16 For I am not ashamed of the gospel of Christ, for it is the power of God to salvation for everyone who believes, for the Jew first and also for the Greek.

(Verse 16) - The third key word regarding the gospel is that of faith. The sovereign power of God working through the gospel brings salvation to everyone who believes.

To everyone that believeth – (Compare Mark 16:16-17). This expresses the condition, or the terms, on which salvation is conferred through the gospel. It is not indiscriminately to all people, whatever may be their character. It is only to those who confide or trust in it; and it is conferred on all who receive it in this manner. If this qualification is possessed, it bestows its blessings freely and fully. All people know what “faith” is. It is exercised when we confide in a parent, a friend, a benefactor. It is such a reception of a promise, a truth, or a threatening, as to suffer it to make its appropriate impression on the mind, and such as to lead us to act under its influence, or to act as we should on the supposition that it is true. Thus, a sinner credits the threatenings of God, and fears. This is faith. He credits his promises, and hopes. This is faith. He feels that he is lost, and relies on Jesus Christ for mercy. This is faith. And, in general, faith is such an impression on the mind made by truth as to lead us to feel and act as if it were true; to have the appropriate feelings, and views, and conduct under the commands, and promises, and threatenings of God; see the note at Mark 16:16.

The word used for faith carries the basic idea of trusting in, relying on, or having faith in. When used in the New Testament of salvation, it is usually in the present, continuous form, which could be translated “is believing.” Daily living is filled with acts of faith. We turn on the faucet to get a drink of water, trusting it is safe to drink. We drive across a bridge, trusting it will not collapse under us. Despite occasional disasters, we trust airplanes to fly us safely to our destination. People could not survive without having implicit trust in a great many things. Virtually all of life requires a natural faith. But Paul has in mind here a supernatural faith, produced by God—a “faith that is not of yourselves but the gift of God” (Eph. 2:8).

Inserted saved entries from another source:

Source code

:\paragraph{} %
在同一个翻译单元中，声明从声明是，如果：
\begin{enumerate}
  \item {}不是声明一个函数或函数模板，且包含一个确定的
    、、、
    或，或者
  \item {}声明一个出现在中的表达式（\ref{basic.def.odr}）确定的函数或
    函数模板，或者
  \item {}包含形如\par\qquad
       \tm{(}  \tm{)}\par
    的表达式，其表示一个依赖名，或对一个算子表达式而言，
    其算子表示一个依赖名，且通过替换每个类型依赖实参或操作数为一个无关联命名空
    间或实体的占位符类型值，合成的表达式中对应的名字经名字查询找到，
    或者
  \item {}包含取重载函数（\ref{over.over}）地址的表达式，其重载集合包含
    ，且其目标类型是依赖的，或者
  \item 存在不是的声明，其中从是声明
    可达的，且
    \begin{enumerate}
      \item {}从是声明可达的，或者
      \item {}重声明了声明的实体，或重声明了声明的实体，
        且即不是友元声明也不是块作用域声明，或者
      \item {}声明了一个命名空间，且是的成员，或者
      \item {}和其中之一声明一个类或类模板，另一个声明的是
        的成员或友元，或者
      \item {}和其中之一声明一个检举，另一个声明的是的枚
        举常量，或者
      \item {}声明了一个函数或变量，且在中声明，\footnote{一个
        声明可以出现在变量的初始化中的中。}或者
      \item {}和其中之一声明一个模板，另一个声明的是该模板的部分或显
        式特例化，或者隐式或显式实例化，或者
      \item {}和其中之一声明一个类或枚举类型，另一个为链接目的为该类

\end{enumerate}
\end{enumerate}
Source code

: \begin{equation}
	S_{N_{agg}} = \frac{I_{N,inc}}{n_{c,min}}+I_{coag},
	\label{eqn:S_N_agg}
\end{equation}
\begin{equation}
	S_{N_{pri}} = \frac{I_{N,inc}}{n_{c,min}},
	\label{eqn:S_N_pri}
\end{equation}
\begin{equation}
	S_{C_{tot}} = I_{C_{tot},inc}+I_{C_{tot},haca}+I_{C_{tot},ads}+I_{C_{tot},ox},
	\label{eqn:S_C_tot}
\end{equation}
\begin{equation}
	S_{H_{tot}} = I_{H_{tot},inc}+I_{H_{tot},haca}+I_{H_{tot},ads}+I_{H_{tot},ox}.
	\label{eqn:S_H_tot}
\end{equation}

Eternal life is both gained and lived by faith from God in Jesus Christ. “For by grace you have been saved through faith,” Paul tells us (Eph. 2:8). God does not first ask men to behave but to believe. Man’s efforts at right behavior always fall short of God’s perfect standard, and therefore no man can save himself by his own good works. Good works are the product of salvation (Eph. 2:10), but they are not the means of it.

Salvation is not merely professing to be a Christian, nor is it baptism, moral reform, going to church, receiving sacraments, or living a life of self-discipline and sacrifice. Salvation is believing in Jesus Christ as Lord and Savior. Salvation comes through giving up on one’s own goodness, works, knowledge, and wisdom and trusting in the finished, perfect work of Christ.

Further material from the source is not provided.